Rebus: Long Shadows is a 2018 play written by Ian Rankin and Rona Munro. It is an installment of Rankin's Inspector Rebus series, written for the stage for the first time. 

The play received its world premiere at the Birmingham Repertory Theatre on 20 September 2018, before embarking on a UK tour.

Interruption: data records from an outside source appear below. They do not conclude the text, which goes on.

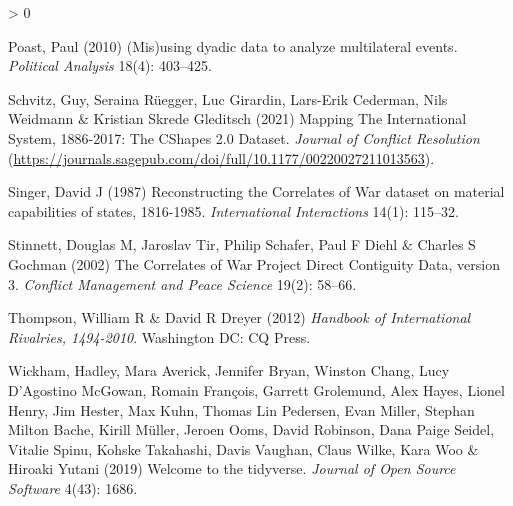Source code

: \documentclass[
  11pt,
]{article}
\newlength{\cslhangindent}
\newenvironment{CSLReferences}[2] %
 {%
  \setlength{\parindent}{0pt}
  \ifodd #1 \everypar{\setlength{\hangindent}{\cslhangindent}}\ignorespaces\fi
  \ifnum #2 > 0
  \setlength{\parskip}{#2\baselineskip}
  \fi
 }%
 {}
\begin{document}
\begin{CSLReferences}{1}{0}
\leavevmode\hypertarget{ref-poast2010mdd}{}%
Poast, Paul (2010) (Mis)using dyadic data to analyze multilateral events. \emph{Political Analysis} 18(4): 403--425.

\leavevmode\hypertarget{ref-schvitz2021mis}{}%
Schvitz, Guy, Seraina Rüegger, Luc Girardin, Lars-Erik Cederman, Nils Weidmann \& Kristian Skrede Gleditsch (2021) {Mapping The International System, 1886-2017: The {CS}hapes 2.0 Dataset}. \emph{Journal of Conflict Resolution} (\url{https://journals.sagepub.com/doi/full/10.1177/00220027211013563}).

\leavevmode\hypertarget{ref-singer1987rcwd}{}%
Singer, David J (1987) Reconstructing the {C}orrelates of {W}ar dataset on material capabilities of states, 1816-1985. \emph{International Interactions} 14(1): 115--32.

\leavevmode\hypertarget{ref-stinnettetal2002cow}{}%
Stinnett, Douglas M, Jaroslav Tir, Philip Schafer, Paul F Diehl \& Charles S Gochman (2002) The {C}orrelates of {W}ar {P}roject {D}irect {C}ontiguity {D}ata, version 3. \emph{Conflict Management and Peace Science} 19(2): 58--66.

\leavevmode\hypertarget{ref-thompsondreyer2012hir}{}%
Thompson, William R \& David R Dreyer (2012) \emph{Handbook of International Rivalries, 1494-2010}. Washington DC: CQ Press.

\leavevmode\hypertarget{ref-wickhametal2019wt}{}%
Wickham, Hadley, Mara Averick, Jennifer Bryan, Winston Chang, Lucy D'Agostino McGowan, Romain François, Garrett Grolemund, Alex Hayes, Lionel Henry, Jim Hester, Max Kuhn, Thomas Lin Pedersen, Evan Miller, Stephan Milton Bache, Kirill Müller, Jeroen Ooms, David Robinson, Dana Paige Seidel, Vitalie Spinu, Kohske Takahashi, Davis Vaughan, Claus Wilke, Kara Woo \& Hiroaki Yutani (2019) Welcome to the {tidyverse}. \emph{Journal of Open Source Software} 4(43): 1686.

\end{CSLReferences}
\end{document}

The rehearsal script playtext was published by Orion in Hardback on 20 September 2018, coinciding with the premiere of the play.

Production 
The production is directed by Robin Lefevre, designed by Ti Green, lighting designed by Chahine Yavroyan and Simon Bond, composed by Garth McConaghie, assistant direction by Madeleine Kludje and fight direction by Alison de Burgh.

The play premiered at the Birmingham Repertory Theatre, running from 20 September to 6 October 2018 before touring to King’s Theatre, Edinburgh (8 to 13 October), Malvern Theatres (15 to 20 October), Theatre Royal, Nottingham (22 to 27 October), Manchester Opera House (29 October to 3 November), Royal & Derngate Northampton (5 to 10 November), His Majesty’s Theatre, Aberdeen (12 to 17 November) and Yvonne Arnaud Theatre, Guildford (19 to 24 November). It starred Charles Lawson as Rebus, Cathy Tyson as Siobhan Clarke and John Stahl as Cafferty.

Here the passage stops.